Wanneer je als Nederlander of overlander door Ethiopië rijdt kan je niet anders dan langs het Wim’s Holland House in Addis Abbeba. Daar wordt je allerhartelijkst ontvangen op de bar, annex camping, van Wim. Wim Woudenberg heeft in een van zijn vorige levens voedseltransporten heeft verzorgt naar Polen ten tijde van Lech Walesa is daar mee door gegaan naar Soedan tijdens grote droogten aldaar en uiteindelijk is hij aan een vrouw (intussen 2) blijven hangen in Ethiopië.

In Addis, waar Roadrunner een nieuwe ruit heeft gekregen, hebben we twee avondjes bier gedronken met allerlei volk dat in Ethiopië woont, werkt of pensionado is. Ook hebben daar weer bij kunnen praten met onze Australische en Duits/Nederlandse overlandvrienden en met enige biertjes achter de kiezen de uitgebreide fotorapportage van het ontvangstfeest van de Oranje Trophee Caravaan, die voor het WK langskwam bij Wim ‘bijgetankt’ heeft.
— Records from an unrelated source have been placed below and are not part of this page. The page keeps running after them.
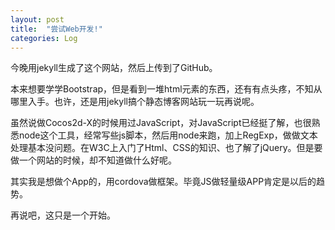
 ```yaml
---
layout: post
title:  "尝试Web开发!"
categories: Log
---
```


今晚用jekyll生成了这个网站，然后上传到了GitHub。

本来想要学学Bootstrap，但是看到一堆html元素的东西，还有有点头疼，不知从哪里入手。也许，还是用jekyll搞个静态博客网站玩一玩再说呢。

虽然说做Cocos2d-X的时候用过JavaScript，对JavaScript已经挺了解，也很熟悉node这个工具，经常写些js脚本，然后用node来跑，加上RegExp，做做文本处理基本没问题。在W3C上入门了Html、CSS的知识、也了解了jQuery。但是要做一个网站的时候，却不知道做什么好呢。

其实我是想做个App的，用cordova做框架。毕竟JS做轻量级APP肯定是以后的趋势。

再说吧，这只是一个开始。
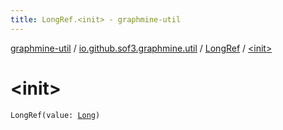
 ```yaml
---
title: LongRef.<init> - graphmine-util
---
```


[graphmine-util](../../index.html) / [io.github.sof3.graphmine.util](../index.html) / [LongRef](index.html) / [&lt;init&gt;](./-init-.html)

# &lt;init&gt;

`LongRef(value: `[`Long`](https://kotlinlang.org/api/latest/jvm/stdlib/kotlin/-long/index.html)`)`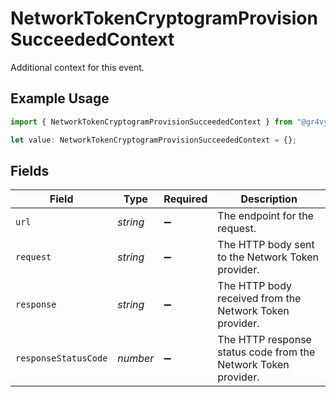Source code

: # NetworkTokenCryptogramProvisionSucceededContext

Additional context for this event.

## Example Usage

```typescript
import { NetworkTokenCryptogramProvisionSucceededContext } from "@gr4vy/sdk/models/components";

let value: NetworkTokenCryptogramProvisionSucceededContext = {};
```

## Fields

| Field                                                          | Type                                                           | Required                                                       | Description                                                    |
| -------------------------------------------------------------- | -------------------------------------------------------------- | -------------------------------------------------------------- | -------------------------------------------------------------- |
| `url`                                                          | *string*                                                       | :heavy_minus_sign:                                             | The endpoint for the request.                                  |
| `request`                                                      | *string*                                                       | :heavy_minus_sign:                                             | The HTTP body sent to the Network Token provider.              |
| `response`                                                     | *string*                                                       | :heavy_minus_sign:                                             | The HTTP body received from the Network Token provider.        |
| `responseStatusCode`                                           | *number*                                                       | :heavy_minus_sign:                                             | The HTTP response status code from the Network Token provider. |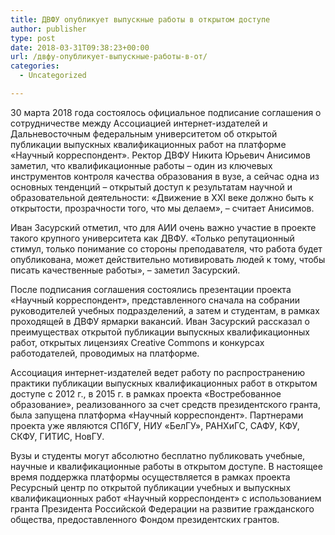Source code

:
 ```yaml
---
title: ДВФУ опубликует выпускные работы в открытом доступе
author: publisher
type: post
date: 2018-03-31T09:38:23+00:00
url: /двфу-опубликует-выпускные-работы-в-от/
categories:
  - Uncategorized

---
```

30 марта 2018 года состоялось официальное подписание соглашения о сотрудничестве между Ассоциацией интернет-издателей и Дальневосточным федеральным университетом об открытой публикации выпускных квалификационных работ на платформе «Научный корреспондент». Ректор ДВФУ Никита Юрьевич Анисимов заметил, что квалификационные работы – один из ключевых инструментов контроля качества образования в вузе, а сейчас одна из основных тенденций – открытый доступ к результатам научной и образовательной деятельности: «Движение в XXI веке должно быть к открытости, прозрачности того, что мы делаем», – считает Анисимов.

Иван Засурский отметил, что для АИИ очень важно участие в проекте такого крупного университета как ДВФУ. «Только репутационный стимул, только понимание со стороны преподавателя, что работа будет опубликована, может действительно мотивировать людей к тому, чтобы писать качественные работы», – заметил Засурский.

После подписания соглашения состоялись презентации проекта «Научный корреспондент», представленного сначала на собрании руководителей учебных подразделений, а затем и студентам, в рамках проходящей в ДВФУ ярмарки вакансий. Иван Засурский рассказал о преимуществах открытой публикации выпускных квалификационных работ, открытых лицензиях Creative Commons и конкурсах работодателей, проводимых на платформе.

Ассоциация интернет-издателей ведет работу по распространению практики публикации выпускных квалификационных работ в открытом доступе с 2012 г., в 2015 г. в рамках проекта «Востребованное образование», реализованного за счет средств президентского гранта, была запущена платформа «Научный корреспондент». Партнерами проекта уже являются СПбГУ, НИУ «БелГУ», РАНХиГС, САФУ, КФУ, СКФУ, ГИТИС, НовГУ.

Вузы и студенты могут абсолютно бесплатно публиковать учебные, научные и квалификационные работы в открытом доступе. В настоящее время поддержка платформы осуществляется в рамках проекта Ресурсный центр по открытой публикации учебных и выпускных квалификационных работ «Научный корреспондент» с использованием гранта Президента Российской Федерации на развитие гражданского общества, предоставленного Фондом президентских грантов.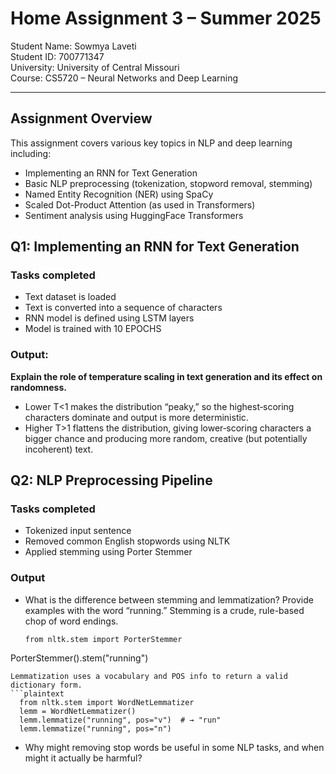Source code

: # Home Assignment 3 – Summer 2025  
Student Name: Sowmya Laveti  
Student ID: 700771347  
University: University of Central Missouri  
Course: CS5720 – Neural Networks and Deep Learning  

---

## Assignment Overview  
This assignment covers various key topics in NLP and deep learning including:

- Implementing an RNN for Text Generation
- Basic NLP preprocessing (tokenization, stopword removal, stemming)
- Named Entity Recognition (NER) using SpaCy
- Scaled Dot-Product Attention (as used in Transformers)
- Sentiment analysis using HuggingFace Transformers
## Q1: Implementing an RNN for Text Generation
### Tasks completed
- Text dataset is loaded
- Text is converted into a sequence of characters
- RNN model is defined using LSTM layers
- Model is trained with 10 EPOCHS
### Output:

**Explain the role of temperature scaling in text generation and its effect on randomness.**
- Lower T<1 makes the distribution “peaky,” so the highest‐scoring characters dominate and output is more deterministic.
- Higher T>1 flattens the distribution, giving lower‐scoring characters a bigger chance and producing more random, creative (but potentially incoherent) text.

## Q2: NLP Preprocessing Pipeline
### Tasks completed
- Tokenized input sentence
- Removed common English stopwords using NLTK
- Applied stemming using Porter Stemmer
### Output
- What is the difference between stemming and lemmatization? Provide examples with the word “running.”
  Stemming is a crude, rule-based chop of word endings.
  ```plaintext
  from nltk.stem import PorterStemmer
PorterStemmer().stem("running")
```
Lemmatization uses a vocabulary and POS info to return a valid dictionary form.
```plaintext
  from nltk.stem import WordNetLemmatizer
  lemm = WordNetLemmatizer()
  lemm.lemmatize("running", pos="v")  # → "run"
  lemm.lemmatize("running", pos="n")
```
- Why might removing stop words be useful in some NLP tasks, and when might it actually be harmful?
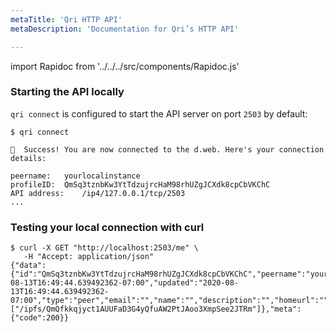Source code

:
 ```yaml
---
metaTitle: 'Qri HTTP API'
metaDescription: 'Documentation for Qri’s HTTP API'

---
```

<!--

To edit the API documentation, edit:
https://github.com/qri-io/qri/blob/master/api/open_api_3.yaml

To update the API documentation that displays on the website, run the script in:
https://github.com/qri-io/website/blob/master/scripts/update_http_api.sh

-->

import Rapidoc from '../../../src/components/Rapidoc.js'

### Starting the API locally

`qri connect` is configured to start the API server on port `2503` by default:

```
$ qri connect

📡  Success! You are now connected to the d.web. Here's your connection details:

peername:	yourlocalinstance
profileID:	QmSq3tznbKw3YtTdzujrcHaM98rhUZgJCXdk8cpCbVKChC
API address:	/ip4/127.0.0.1/tcp/2503
...
```

### Testing your local connection with curl

```
$ curl -X GET "http://localhost:2503/me" \
   -H "Accept: application/json"
{"data":{"id":"QmSq3tznbKw3YtTdzujrcHaM98rhUZgJCXdk8cpCbVKChC","peername":"yourlocalinstance","created":"2020-08-13T16:49:44.639492362-07:00","updated":"2020-08-13T16:49:44.639492362-07:00","type":"peer","email":"","name":"","description":"","homeurl":"","color":"","thumb":"","photo":"","poster":"","twitter":"","online":true,"peerIDs":["/ipfs/QmQfkkqjyct1AUUFaD3G4yQfuAW2PtJAoo3XmpSee2JTRm"]},"meta":{"code":200}}
```

<Rapidoc />



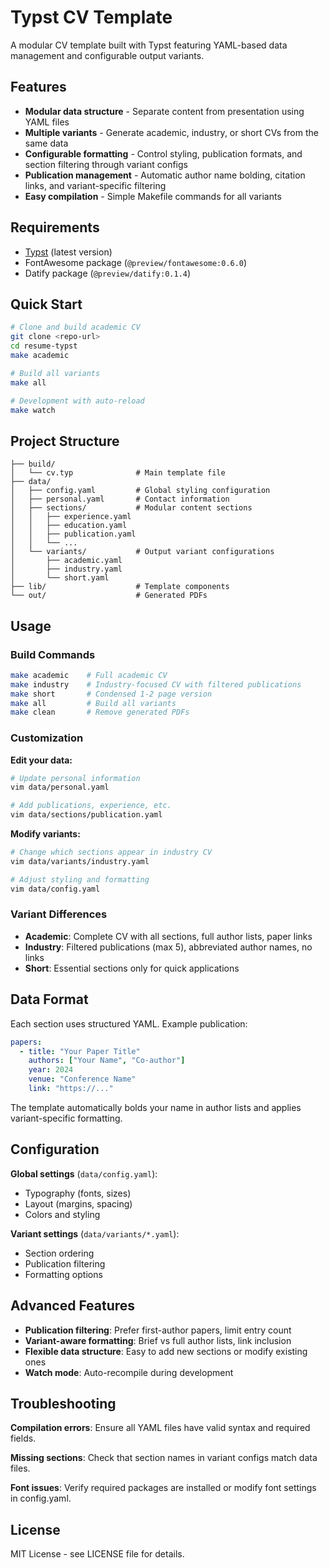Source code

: # Typst CV Template

A modular CV template built with Typst featuring YAML-based data management and configurable output variants.

## Features

- **Modular data structure** - Separate content from presentation using YAML files
- **Multiple variants** - Generate academic, industry, or short CVs from the same data
- **Configurable formatting** - Control styling, publication formats, and section filtering through variant configs
- **Publication management** - Automatic author name bolding, citation links, and variant-specific filtering
- **Easy compilation** - Simple Makefile commands for all variants

## Requirements

- [Typst](https://github.com/typst/typst) (latest version)
- FontAwesome package (`@preview/fontawesome:0.6.0`)
- Datify package (`@preview/datify:0.1.4`)

## Quick Start

```bash
# Clone and build academic CV
git clone <repo-url>
cd resume-typst
make academic

# Build all variants
make all

# Development with auto-reload
make watch
```

## Project Structure

```
├── build/
│   └── cv.typ              # Main template file
├── data/
│   ├── config.yaml         # Global styling configuration
│   ├── personal.yaml       # Contact information
│   ├── sections/           # Modular content sections
│   │   ├── experience.yaml
│   │   ├── education.yaml
│   │   ├── publication.yaml
│   │   └── ...
│   └── variants/           # Output variant configurations
│       ├── academic.yaml
│       ├── industry.yaml
│       └── short.yaml
├── lib/                    # Template components
└── out/                    # Generated PDFs
```

## Usage

### Build Commands

```bash
make academic    # Full academic CV
make industry    # Industry-focused CV with filtered publications
make short       # Condensed 1-2 page version
make all         # Build all variants
make clean       # Remove generated PDFs
```

### Customization

**Edit your data:**
```bash
# Update personal information
vim data/personal.yaml

# Add publications, experience, etc.
vim data/sections/publication.yaml
```

**Modify variants:**
```bash
# Change which sections appear in industry CV
vim data/variants/industry.yaml

# Adjust styling and formatting
vim data/config.yaml
```

### Variant Differences

- **Academic**: Complete CV with all sections, full author lists, paper links
- **Industry**: Filtered publications (max 5), abbreviated author names, no links
- **Short**: Essential sections only for quick applications

## Data Format

Each section uses structured YAML. Example publication:

```yaml
papers:
  - title: "Your Paper Title"
    authors: ["Your Name", "Co-author"]
    year: 2024
    venue: "Conference Name"
    link: "https://..."
```

The template automatically bolds your name in author lists and applies variant-specific formatting.

## Configuration

**Global settings** (`data/config.yaml`):
- Typography (fonts, sizes)
- Layout (margins, spacing)
- Colors and styling

**Variant settings** (`data/variants/*.yaml`):
- Section ordering
- Publication filtering
- Formatting options

## Advanced Features

- **Publication filtering**: Prefer first-author papers, limit entry count
- **Variant-aware formatting**: Brief vs full author lists, link inclusion
- **Flexible data structure**: Easy to add new sections or modify existing ones
- **Watch mode**: Auto-recompile during development

## Troubleshooting

**Compilation errors**: Ensure all YAML files have valid syntax and required fields.

**Missing sections**: Check that section names in variant configs match data files.

**Font issues**: Verify required packages are installed or modify font settings in config.yaml.

## License

MIT License - see LICENSE file for details.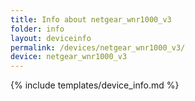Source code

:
 ```yaml
---
title: Info about netgear_wnr1000_v3
folder: info
layout: deviceinfo
permalink: /devices/netgear_wnr1000_v3/
device: netgear_wnr1000_v3
---
```

{% include templates/device_info.md %}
Van Addis hebben dus behalve de bier, ATM’s en de garage verder niets gezien.

Na Addis Abbeba zijn we naar het zuiden op weg naar Kenya de rift valley in gereden, waar we aan een van de vele meren gecampeerd hebben en in een zieltogend parkje een struisvogel bewonderd hebben. Verder een lange weg met nog steeds veel vee en mensen, die een dagtaak hebben aan het halen van water (hout) en energie voor zichzelf en anderen.